Transcribe only the lines of the listing below from the one holding "of Tower of Hanoi" through the one holding "4. Print the", inclusive, without any change.

* Supplied entries *
◇ ◇ ◇ ◇ ◇ ◇ ◇

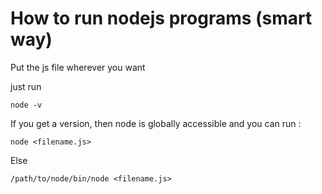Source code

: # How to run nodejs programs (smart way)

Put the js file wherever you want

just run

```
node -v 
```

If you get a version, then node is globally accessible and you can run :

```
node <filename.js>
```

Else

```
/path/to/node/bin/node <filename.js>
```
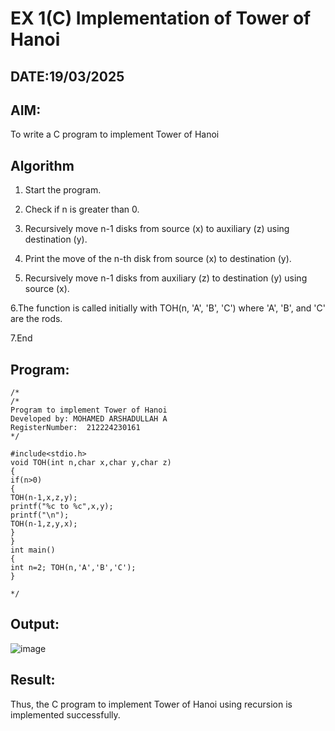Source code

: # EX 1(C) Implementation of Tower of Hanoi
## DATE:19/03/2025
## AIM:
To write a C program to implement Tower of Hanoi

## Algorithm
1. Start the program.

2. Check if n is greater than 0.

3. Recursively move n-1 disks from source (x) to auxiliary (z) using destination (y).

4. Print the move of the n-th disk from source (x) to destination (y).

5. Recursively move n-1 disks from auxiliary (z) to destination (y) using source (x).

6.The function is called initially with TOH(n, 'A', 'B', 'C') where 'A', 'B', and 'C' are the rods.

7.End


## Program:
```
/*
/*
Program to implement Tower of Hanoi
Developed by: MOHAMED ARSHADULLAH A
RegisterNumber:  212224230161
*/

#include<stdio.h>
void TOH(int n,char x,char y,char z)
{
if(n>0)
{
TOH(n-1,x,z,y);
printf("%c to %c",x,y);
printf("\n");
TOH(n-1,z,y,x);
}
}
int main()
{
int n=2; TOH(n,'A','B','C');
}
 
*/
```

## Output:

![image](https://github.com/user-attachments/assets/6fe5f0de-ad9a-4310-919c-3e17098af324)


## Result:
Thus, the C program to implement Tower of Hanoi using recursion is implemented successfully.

◇ ◇ ◇ ◇ ◇ ◇ ◇

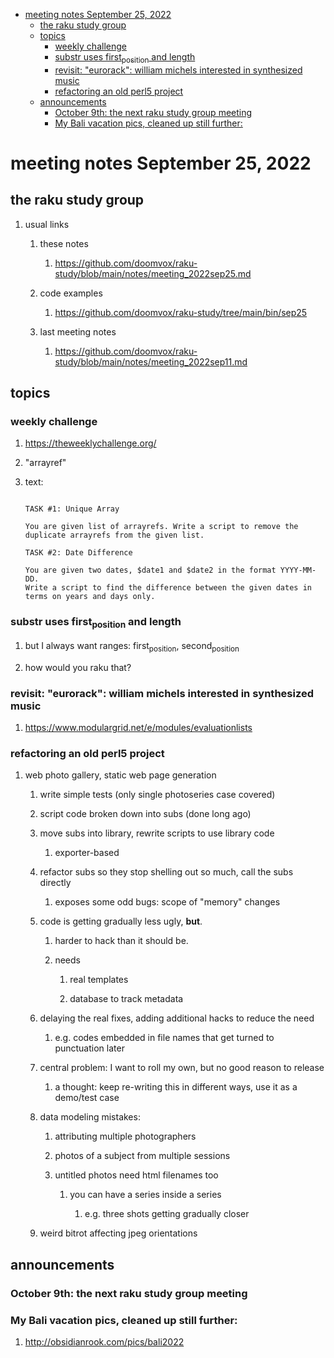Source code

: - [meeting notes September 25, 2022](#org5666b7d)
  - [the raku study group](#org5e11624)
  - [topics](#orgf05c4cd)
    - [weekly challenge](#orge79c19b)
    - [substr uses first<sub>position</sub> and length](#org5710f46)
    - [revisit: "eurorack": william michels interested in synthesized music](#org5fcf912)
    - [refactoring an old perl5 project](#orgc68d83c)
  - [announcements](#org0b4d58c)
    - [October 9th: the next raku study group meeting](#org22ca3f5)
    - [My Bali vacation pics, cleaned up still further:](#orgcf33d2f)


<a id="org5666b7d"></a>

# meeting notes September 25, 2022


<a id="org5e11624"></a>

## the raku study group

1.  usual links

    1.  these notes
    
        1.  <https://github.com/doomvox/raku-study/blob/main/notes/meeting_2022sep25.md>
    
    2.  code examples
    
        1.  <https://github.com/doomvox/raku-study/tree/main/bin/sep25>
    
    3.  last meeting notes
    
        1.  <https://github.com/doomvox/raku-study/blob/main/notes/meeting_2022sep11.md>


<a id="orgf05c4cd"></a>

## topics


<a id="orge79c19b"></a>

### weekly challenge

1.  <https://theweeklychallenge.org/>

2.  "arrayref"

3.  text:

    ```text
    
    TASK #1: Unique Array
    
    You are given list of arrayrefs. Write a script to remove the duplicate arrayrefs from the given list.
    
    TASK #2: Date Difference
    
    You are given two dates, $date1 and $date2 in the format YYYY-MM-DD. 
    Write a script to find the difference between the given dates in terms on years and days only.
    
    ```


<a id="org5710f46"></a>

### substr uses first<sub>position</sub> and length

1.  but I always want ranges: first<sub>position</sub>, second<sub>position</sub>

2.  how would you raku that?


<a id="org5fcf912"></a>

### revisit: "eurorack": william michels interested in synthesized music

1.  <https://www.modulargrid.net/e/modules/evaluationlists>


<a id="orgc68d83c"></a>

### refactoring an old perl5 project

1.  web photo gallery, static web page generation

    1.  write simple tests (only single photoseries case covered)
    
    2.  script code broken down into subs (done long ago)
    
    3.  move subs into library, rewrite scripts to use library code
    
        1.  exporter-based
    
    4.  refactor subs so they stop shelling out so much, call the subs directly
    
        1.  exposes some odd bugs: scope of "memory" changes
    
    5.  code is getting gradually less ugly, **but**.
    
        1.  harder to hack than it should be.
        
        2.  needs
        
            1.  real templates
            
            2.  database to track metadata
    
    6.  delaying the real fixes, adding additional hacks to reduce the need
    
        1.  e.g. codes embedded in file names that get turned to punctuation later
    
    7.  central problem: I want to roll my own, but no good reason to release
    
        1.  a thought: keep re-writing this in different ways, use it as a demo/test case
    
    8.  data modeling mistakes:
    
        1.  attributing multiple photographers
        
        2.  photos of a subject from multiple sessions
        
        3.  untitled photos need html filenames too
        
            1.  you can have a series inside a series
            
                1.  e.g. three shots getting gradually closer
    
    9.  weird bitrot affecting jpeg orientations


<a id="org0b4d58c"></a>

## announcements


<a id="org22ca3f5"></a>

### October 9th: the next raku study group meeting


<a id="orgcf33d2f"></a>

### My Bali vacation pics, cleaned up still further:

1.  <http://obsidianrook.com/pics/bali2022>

◇ ◇ ◇ ◇ ◇ ◇ ◇

* Task response *
: # EX 1(C) Implementation of Tower of Hanoi
## DATE:19/03/2025
## AIM:
To write a C program to implement Tower of Hanoi

## Algorithm
1. Start the program.

2. Check if n is greater than 0.

3. Recursively move n-1 disks from source (x) to auxiliary (z) using destination (y).

4. Print the move of the n-th disk from source (x) to destination (y).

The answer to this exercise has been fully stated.